Google sizi dinliyor mu? Beyninizi mi okuyor? Nasıl oluyor da sizin ilgilenebileceğiniz şeyleri reklam olarak karşınıza çıkarıyor?
Google, Nasıl Oluyor da Aklınızdan Geçenleri Bilerek Size Uygun Reklamı Gösteriyor?

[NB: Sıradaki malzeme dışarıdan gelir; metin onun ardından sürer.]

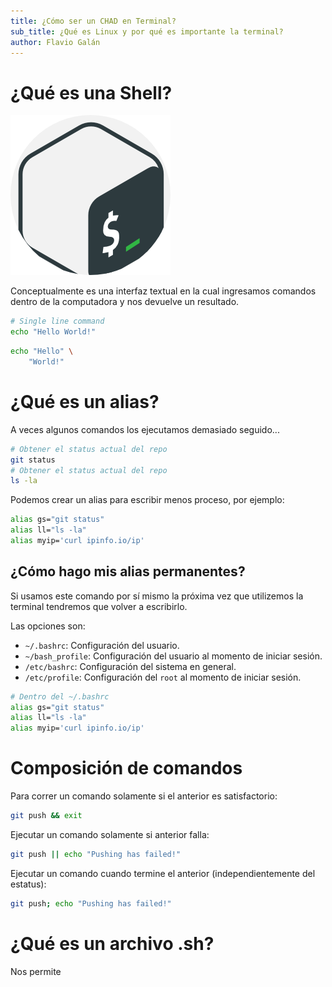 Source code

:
 ```yaml
---
title: ¿Cómo ser un CHAD en Terminal?
sub_title: ¿Qué es Linux y por qué es importante la terminal?
author: Flavio Galán
---
```


# ¿Qué es una Shell?

![](./imgs/bashIcon.png)

<!-- pause -->

Conceptualmente es una interfaz textual en la cual ingresamos comandos dentro de la computadora y nos devuelve un resultado.

<!-- column_layout: [1,1] -->

<!-- column: 0 -->
```bash +exec
# Single line command
echo "Hello World!"
```

<!-- column: 1 -->
```bash +exec
echo "Hello" \
    "World!"
```
<!-- reset_layout -->


<!-- end_slide -->

# ¿Qué es un alias?

A veces algunos comandos los ejecutamos demasiado seguido...

```bash
# Obtener el status actual del repo
git status
# Obtener el status actual del repo
ls -la
```

Podemos crear un alias para escribir menos proceso, por ejemplo:
```bash {1|2|3} +line_numbers
alias gs="git status"
alias ll="ls -la"
alias myip='curl ipinfo.io/ip'
```

<!-- end_slide -->

## ¿Cómo hago mis alias permanentes?

Si usamos este comando por sí mismo la próxima vez que utilizemos la terminal tendremos que volver a escribirlo.

Las opciones son:

* `~/.bashrc`: Configuración del usuario.
* `~/bash_profile`: Configuración del usuario al momento de iniciar sesión.
* `/etc/bashrc`: Configuración del sistema en general.
* `/etc/profile`: Configuración del `root` al momento de iniciar sesión.

```bash
# Dentro del ~/.bashrc
alias gs="git status"
alias ll="ls -la"
alias myip='curl ipinfo.io/ip'
```

<!-- end_slide -->

# Composición de comandos

Para correr un comando solamente si el anterior es satisfactorio:
<!-- pause -->

```bash
git push && exit
```
<!-- pause -->

Ejecutar un comando solamente si anterior falla:
<!-- pause -->
```bash
git push || echo "Pushing has failed!"
```
<!-- pause -->

Ejecutar un comando cuando termine el anterior (independientemente del estatus):
<!-- pause -->
```bash
git push; echo "Pushing has failed!"
```

<!-- end_slide -->

# ¿Qué es un archivo .sh?

Nos permite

hepimizin başına gelmiştir. bir arkadaşınızla bir üründen ya da bir şarkıdan konuşuyorsunuz, hatta bazen sadece düşünüyorsunuz ama hiç arama yapmamışsınız. ertesi gün o ürünün reklamı ya da düşündüğünüz şarkı youtube’da ya da google'ın sitelerinden birinde önerilenler kısmında! doğal olarak çoğu insanın aklına hemen “google kesinlikle bizi dinliyor veya beynimizi okuyor!” düşüncesi geliyor. başlık altında da “ya ben az önce bir şarkıyı düşündüm, karşıma çıktı!”, “dün yeni bir çanta alsam mı diye düşünüyordum, bugün önüme çanta reklamı düştü!” şeklinde çoğu kişi aynı görüşleri belirtmiş. beyin okuma ihtimalinin olmasıyla alakalı gayet mantıklı argümanlar bunlar. fakat bu durumun yaşanmasının birkaç sebebi var;

* beyin, ilgilendiğimiz ya da aklımızda olan şeylere odaklanır ve onları fark eder. diyelim yeni bir telefon almayı düşünüyorsunuz. daha önce de karşınıza telefon reklamları çıkıyordu ama ilgilenmediğiniz için fark etmediniz. şimdi ise zaten beyniniz bu konuya odaklandığı için o reklamı hemen fark ediyorsunuz.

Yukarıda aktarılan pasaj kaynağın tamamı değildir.